# New Tesco Rush Co Dublin



## madiganm (15 Nov 2011)

My husband was successful in getting a job in the new Tesco in Rush Co Dublin. He had his induction day 2 weeks ago and they said they would be in touch. To date he has not heard from them, store opening on 27/11/2011.  Does anybody who attended the induction day in Balbriggan have a contact number for the HR people in Tesco.  My husband gave up a job to go work with Tesco and this is his third week without wages. Getting desperate.


----------



## Sunny (15 Nov 2011)

Have you tried these contact details

Tesco has announced that it is beginning its recruitment drive for its new store in Rush. Its recruitment centre is open to applications, with approximately 70 positions to be filled prior to the opening of the new store later this year. The 70 positions will be based across the store operations and will include General Assistant, Customer Assistant and Team Leader positions. The application process is open to anyone aged 16 or over and will close on October 14th. The recruitment centre is based in the Community Centre, Main Street, Rush. *For further details, contact Tesco Rush Recruitment Centre on 089 4112654 or at tesco.rush@tesco.ie*


----------



## ClubMan (15 Nov 2011)

madiganm said:


> My husband was successful in getting a job in the new Tesco in Rush Co Dublin.
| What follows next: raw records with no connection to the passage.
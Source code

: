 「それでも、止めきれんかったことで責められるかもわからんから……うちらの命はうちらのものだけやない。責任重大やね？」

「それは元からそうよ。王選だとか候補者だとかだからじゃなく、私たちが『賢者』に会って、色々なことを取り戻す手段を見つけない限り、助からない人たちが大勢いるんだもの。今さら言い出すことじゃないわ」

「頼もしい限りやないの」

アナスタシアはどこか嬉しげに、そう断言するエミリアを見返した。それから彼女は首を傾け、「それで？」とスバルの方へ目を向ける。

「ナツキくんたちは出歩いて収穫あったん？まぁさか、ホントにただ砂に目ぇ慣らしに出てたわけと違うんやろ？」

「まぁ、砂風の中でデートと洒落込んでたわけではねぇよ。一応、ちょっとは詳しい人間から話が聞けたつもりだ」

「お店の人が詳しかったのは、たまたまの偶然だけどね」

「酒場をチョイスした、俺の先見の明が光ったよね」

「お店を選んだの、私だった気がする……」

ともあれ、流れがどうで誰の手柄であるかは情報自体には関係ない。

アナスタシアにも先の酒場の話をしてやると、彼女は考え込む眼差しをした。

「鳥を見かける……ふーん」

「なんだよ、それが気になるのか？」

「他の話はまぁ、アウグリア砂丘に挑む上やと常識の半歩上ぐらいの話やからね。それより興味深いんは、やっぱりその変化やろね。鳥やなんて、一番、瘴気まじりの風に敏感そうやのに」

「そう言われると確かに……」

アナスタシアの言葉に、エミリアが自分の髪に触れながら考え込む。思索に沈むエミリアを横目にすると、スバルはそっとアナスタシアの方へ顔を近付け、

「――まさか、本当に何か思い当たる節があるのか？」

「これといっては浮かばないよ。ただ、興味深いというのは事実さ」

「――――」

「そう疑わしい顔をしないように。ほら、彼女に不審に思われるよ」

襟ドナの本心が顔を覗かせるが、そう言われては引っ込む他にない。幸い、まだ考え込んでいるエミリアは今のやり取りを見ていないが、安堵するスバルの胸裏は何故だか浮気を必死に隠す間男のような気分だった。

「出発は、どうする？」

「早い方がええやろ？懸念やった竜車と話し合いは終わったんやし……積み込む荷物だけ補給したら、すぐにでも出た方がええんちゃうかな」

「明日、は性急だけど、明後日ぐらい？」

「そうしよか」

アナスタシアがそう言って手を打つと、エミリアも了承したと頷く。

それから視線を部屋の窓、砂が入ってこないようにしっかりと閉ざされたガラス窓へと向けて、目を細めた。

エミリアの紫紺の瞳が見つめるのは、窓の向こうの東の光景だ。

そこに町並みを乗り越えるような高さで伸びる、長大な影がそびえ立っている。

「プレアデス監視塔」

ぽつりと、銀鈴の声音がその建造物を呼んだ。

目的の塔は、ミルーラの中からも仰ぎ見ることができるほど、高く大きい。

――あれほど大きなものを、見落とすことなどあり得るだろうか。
He had his induction day 2 weeks ago and they said they would be in touch.


Did he sign a contract?


----------



## madiganm (15 Nov 2011)

They were to contact him last week to sign a contract.  They took his P45 from him and they said they would be in touch, still waiting


----------



## madiganm (15 Nov 2011)

Thanks guys for all the help made contact and they are to get back to him


----------